28 Books You Should Read If You Want To
February 25, 2014 2:28 PM   Subscribe

"...one of the greatest rewards of a reading life is discovery." A short essay by Janet Potter
posted by chavenet (33 comments total) 29 users marked this as a favorite
 
There are so many book lists they are a discovery onto themselves.
posted by stbalbach at 2:41 PM on February 25, 2014


100 Book Lists You Should Read Before You Die.
posted by solarion at 2:44 PM on February 25, 2014 [10 favorites]


There's an awful lot of bad books in that list. Why do you think people leave books on a park bench? It sucks so bad they don't even want to carry it to the trash can.
posted by perhapses at 2:49 PM on February 25, 2014 [3 favorites]


You should read fewer lists.
posted by dances_with_sneetches at 2:49 PM on February 25, 2014 [2 favorites]
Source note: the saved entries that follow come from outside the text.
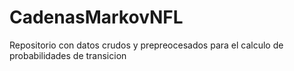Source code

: # CadenasMarkovNFL
Repositorio con datos crudos y prepreocesados para el calculo de probabilidades de transicion
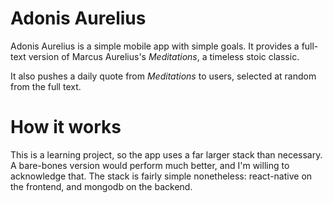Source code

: # Adonis Aurelius

Adonis Aurelius is a simple mobile app with simple goals. It provides a full-text version of Marcus Aurelius's *Meditations*, a timeless stoic classic.

It also pushes a daily quote from *Meditations* to users, selected at random from the full text.

# How it works

This is a learning project, so the app uses a far larger stack than necessary. A bare-bones version would perform much better, and I'm willing to acknowledge that. The stack is fairly simple nonetheless: react-native on the frontend, and mongodb on the backend.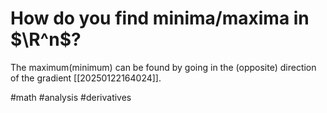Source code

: # How do you find minima/maxima in $\R^n$?
The maximum(minimum) can be found by going in the (opposite) direction of the gradient [[20250122164024]].

#math #analysis #derivatives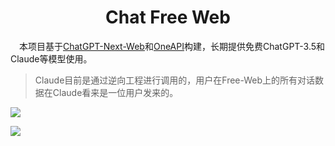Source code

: <h1 align="center">Chat Free Web</h1>

&emsp;本项目基于[ChatGPT-Next-Web](https://github.com/Yidadaa/ChatGPT-Next-Web)和[OneAPI](https://github.com/songquanpeng/one-api)构建，长期提供免费ChatGPT-3.5和Claude等模型使用。

> Claude目前是通过逆向工程进行调用的，用户在Free-Web上的所有对话数据在Claude看来是一位用户发来的。

![](https://cdn.staticaly.com/gh/NingNing0111/picx-images-hosting@master/ChatGPT/1693628871713.4uajbsnxufw0.webp)

![](https://cdn.staticaly.com/gh/NingNing0111/picx-images-hosting@master/ChatGPT/1693628822070.6dznol6gvj00.webp)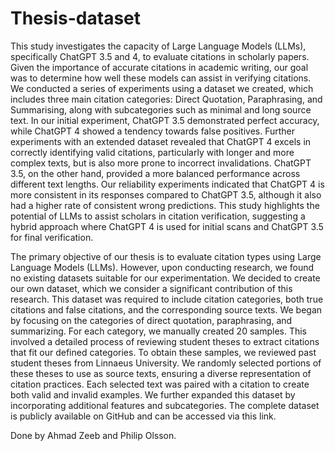 # Thesis-dataset

This study investigates the capacity of Large Language Models (LLMs), specifically ChatGPT 3.5 and 4, to evaluate citations in scholarly papers. Given the
importance of accurate citations in academic writing, our goal was to determine
how well these models can assist in verifying citations.
We conducted a series of experiments using a dataset we created, which includes
three main citation categories: Direct Quotation, Paraphrasing, and Summarising,
along with subcategories such as minimal and long source text.
In our initial experiment, ChatGPT 3.5 demonstrated perfect accuracy, while ChatGPT 4 showed a tendency towards false positives. Further experiments with an
extended dataset revealed that ChatGPT 4 excels in correctly identifying valid citations, particularly with longer and more complex texts, but is also more prone
to incorrect invalidations. ChatGPT 3.5, on the other hand, provided a more balanced performance across different text lengths.
Our reliability experiments indicated that ChatGPT 4 is more consistent in its responses compared to ChatGPT 3.5, although it also had a higher rate of consistent
wrong predictions.
This study highlights the potential of LLMs to assist scholars in citation verification, suggesting a hybrid approach where ChatGPT 4 is used for initial scans
and ChatGPT 3.5 for final verification.


The primary objective of our thesis is to evaluate citation types using Large Language
Models (LLMs). However, upon conducting research, we found no existing datasets
suitable for our experimentation. We decided to create our own dataset, which we consider a significant contribution of this research.
This dataset was required to include citation categories, both true citations and false
citations, and the corresponding source texts. We began by focusing on the categories
of direct quotation, paraphrasing, and summarizing. For each category, we manually
created 20 samples. This involved a detailed process of reviewing student theses to
extract citations that fit our defined categories.
To obtain these samples, we reviewed past student theses from Linnaeus University.
We randomly selected portions of these theses to use as source texts, ensuring a diverse
representation of citation practices. Each selected text was paired with a citation to
create both valid and invalid examples.
We further expanded this dataset by incorporating additional features and subcategories. The complete dataset is publicly available on GitHub and can be
accessed via this link.


Done by Ahmad Zeeb and Philip Olsson.
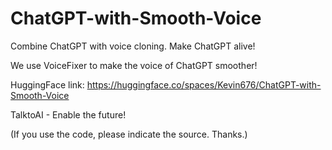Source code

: # ChatGPT-with-Smooth-Voice
Combine ChatGPT with voice cloning. Make ChatGPT alive!

We use VoiceFixer to make the voice of ChatGPT smoother!

HuggingFace link: https://huggingface.co/spaces/Kevin676/ChatGPT-with-Smooth-Voice

TalktoAI - Enable the future!

(If you use the code, please indicate the source. Thanks.)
Bad books can be hilarious.
posted by NoraReed at 2:50 PM on February 25, 2014


I don't have time for bad books. Or laughter.
posted by perhapses at 2:51 PM on February 25, 2014 [12 favorites]


Why do you think people leave books on a park bench?

I can't say I've ever left a book on a park bench, but I've left books in other public areas when I'm done with them because I hoped somebody would pick them up and enjoy them. Usually when I'm traveling and am happy to lighten the load. Just because I'm reading a cheap copy of the book that I'm happy to discard doesn't mean I think the book is bad.
posted by yoink at 3:01 PM on February 25, 2014 [10 favorites]


"You should read the book you’ve started a few times and keep meaning to finish once and for all."
This basically means "You should read Ulysses". Way to keep things relaxed and non-intimidating, Janet!
posted by howfar at 3:07 PM on February 25, 2014 [3 favorites]


Why do you think people leave books on a park bench?

Bookcrossing is the idea. While the term is derived from the site, I would suggest that there are many practitioners out there who do it just because - such as yoink and myself - without feeling the need to formalize the act or our participation in it.

I know when I was on my honeymoon in the Cook Islands, we saw it in both places we stayed: bookshelves full of books left by travellers, picked up by other travellers. I left several behind myself, and think I even found one for the plane ride home.
posted by nubs at 3:08 PM on February 25, 2014


There is a marketing demographic of people whose idea of literary criticism starts with rankings.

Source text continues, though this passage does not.